- Directed by: Cassius Michael Kim
- Written by: Cassius Michael Kim
- Produced by: Alyse Shorland; Rhana Natour; Fabian W. Joseph;
- Cinematography: Joe Simon
- Edited by: Jon Connor; Karl Dawson;
- Music by: Jordan Asher Cruz
- Production companies: The Smoking Section; Evergreen Media;
- Distributed by: Netflix
- Release dates: September 8, 2023 (UK); September 22, 2023 (U.S.);
- Running time: 98 minutes
- Country: United States
- Language: English

= Man on the Run (2023 film) =

2023 documentary film

Man on the Run is a 2023 documentary film directed, written and executively produced by Cassius Michael Kim. The film revolves on the ongoing 1Malaysia Development Berhad scandal and the involvement of former sixth Prime Minister of Malaysia Najib Razak and the fugitive businessman Jho Low in a scandal that shook Malaysia. The film was released on 19 October 2023 in Malaysia.

==Production==
The film was directed by Cassius Michael Kim. According to Kim, he was impressed to directed Man On The Run after he followed the widespread coverage of the 1MDB scandal. The film follows the progression of the scandal from the establishment of 1MDB, Jho Low's alleged use of funds, the journalists and politicians who sought to investigate the scandal, the 2018 general election and Najib's subsequent arrest and trial.

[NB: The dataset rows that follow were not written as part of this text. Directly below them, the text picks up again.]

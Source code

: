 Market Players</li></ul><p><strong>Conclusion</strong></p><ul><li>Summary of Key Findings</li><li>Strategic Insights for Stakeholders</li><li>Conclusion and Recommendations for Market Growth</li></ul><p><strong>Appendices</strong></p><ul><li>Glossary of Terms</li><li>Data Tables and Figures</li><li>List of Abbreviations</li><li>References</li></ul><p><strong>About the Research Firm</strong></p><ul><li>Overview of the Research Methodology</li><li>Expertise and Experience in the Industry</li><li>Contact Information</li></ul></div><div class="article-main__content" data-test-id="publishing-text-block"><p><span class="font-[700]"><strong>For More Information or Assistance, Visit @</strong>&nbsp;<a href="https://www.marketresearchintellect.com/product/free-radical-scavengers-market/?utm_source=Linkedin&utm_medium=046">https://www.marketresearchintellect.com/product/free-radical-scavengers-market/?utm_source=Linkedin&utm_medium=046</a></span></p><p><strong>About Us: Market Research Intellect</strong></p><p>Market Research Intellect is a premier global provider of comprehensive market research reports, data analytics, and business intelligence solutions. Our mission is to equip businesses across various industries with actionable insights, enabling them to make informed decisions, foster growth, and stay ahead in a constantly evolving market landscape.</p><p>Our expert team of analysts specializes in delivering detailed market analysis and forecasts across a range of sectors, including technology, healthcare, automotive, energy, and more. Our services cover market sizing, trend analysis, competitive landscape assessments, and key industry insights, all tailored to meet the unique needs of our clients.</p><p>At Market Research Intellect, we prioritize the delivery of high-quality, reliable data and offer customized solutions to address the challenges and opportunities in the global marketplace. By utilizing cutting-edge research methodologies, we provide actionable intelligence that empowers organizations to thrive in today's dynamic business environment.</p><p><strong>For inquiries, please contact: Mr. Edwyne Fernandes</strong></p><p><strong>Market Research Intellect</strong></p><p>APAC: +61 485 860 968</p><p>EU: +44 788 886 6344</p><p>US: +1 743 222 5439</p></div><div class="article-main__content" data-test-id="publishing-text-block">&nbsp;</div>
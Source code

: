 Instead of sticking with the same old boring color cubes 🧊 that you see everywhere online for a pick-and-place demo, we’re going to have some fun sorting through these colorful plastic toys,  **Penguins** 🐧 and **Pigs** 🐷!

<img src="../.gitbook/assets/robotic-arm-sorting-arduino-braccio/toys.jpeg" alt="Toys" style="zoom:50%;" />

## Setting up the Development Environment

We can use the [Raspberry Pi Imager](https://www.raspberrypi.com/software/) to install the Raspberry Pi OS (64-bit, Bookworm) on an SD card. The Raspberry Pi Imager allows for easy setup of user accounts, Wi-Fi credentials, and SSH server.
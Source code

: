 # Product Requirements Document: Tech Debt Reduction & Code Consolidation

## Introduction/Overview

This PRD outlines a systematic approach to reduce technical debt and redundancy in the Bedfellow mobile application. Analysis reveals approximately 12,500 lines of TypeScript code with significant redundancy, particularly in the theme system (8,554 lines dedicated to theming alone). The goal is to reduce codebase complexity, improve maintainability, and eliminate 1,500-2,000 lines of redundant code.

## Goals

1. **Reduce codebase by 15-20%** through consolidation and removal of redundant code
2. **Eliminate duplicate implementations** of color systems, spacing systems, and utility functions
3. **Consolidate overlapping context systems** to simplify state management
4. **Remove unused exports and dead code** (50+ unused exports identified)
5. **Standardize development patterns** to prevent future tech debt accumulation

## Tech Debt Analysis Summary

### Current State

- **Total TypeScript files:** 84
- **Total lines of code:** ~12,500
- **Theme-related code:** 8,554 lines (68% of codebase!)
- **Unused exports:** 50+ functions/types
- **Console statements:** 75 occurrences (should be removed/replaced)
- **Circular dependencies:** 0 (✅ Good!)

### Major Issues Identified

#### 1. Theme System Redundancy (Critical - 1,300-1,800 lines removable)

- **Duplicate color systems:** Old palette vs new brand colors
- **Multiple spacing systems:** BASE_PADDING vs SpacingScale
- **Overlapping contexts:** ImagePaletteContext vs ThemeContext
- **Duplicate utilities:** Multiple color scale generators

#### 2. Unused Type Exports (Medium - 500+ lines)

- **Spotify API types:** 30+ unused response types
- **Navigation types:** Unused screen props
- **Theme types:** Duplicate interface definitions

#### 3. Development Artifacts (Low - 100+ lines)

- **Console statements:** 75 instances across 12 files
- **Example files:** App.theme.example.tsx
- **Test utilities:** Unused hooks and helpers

Former sixth Malaysian Prime Minister, Najib Razak was interviewed in the film. Aside from Najib, also interviewed are Clare Rewcastle Brown, Ho Kay Tat (CEO of The Edge) and Bradley Hope (author of Billion Dollar Whale), Xavier Andre Justo (informant), Anwar Ibrahim (10th prime minister), Syed Saddiq Syed Abdul Rahman (Muar Member of Parliament), Tony Pua (former Member of Parliament) and Tommy Thomas (former Attorney General of Malaysia). However, many Hollywood celebrities involved in the scandal, such as Leonardo DiCaprio, Jamie Foxx, Paris Hilton, and Kim Kardashian, denied an interview or to comment.

==Release==
In November 2023, Netflix acquired worldwide distribution rights to the documentary.

==Reception==
The film received 15 ratings on Rotten Tomatoes, for which 93% are positive, with an average score of 6.8 out of 10.

=== Response by Najib ===
In January 2024, Najib threatened to take legal action against Thomas and Sarawak Report editor Clare Rewcastle-Brown for their roles in the documentary, as well as to remove the documentary from airing for its "sub judicial and contemptuous" content. Fahmi Fadzil, the Communications Ministry of Malaysia has decided to let the court to decide whether to remove the documentary from the streaming platform. Cassius told Malaysiakini that no one, including Najib, has ever complained about the documentary when it was screened in Malaysia.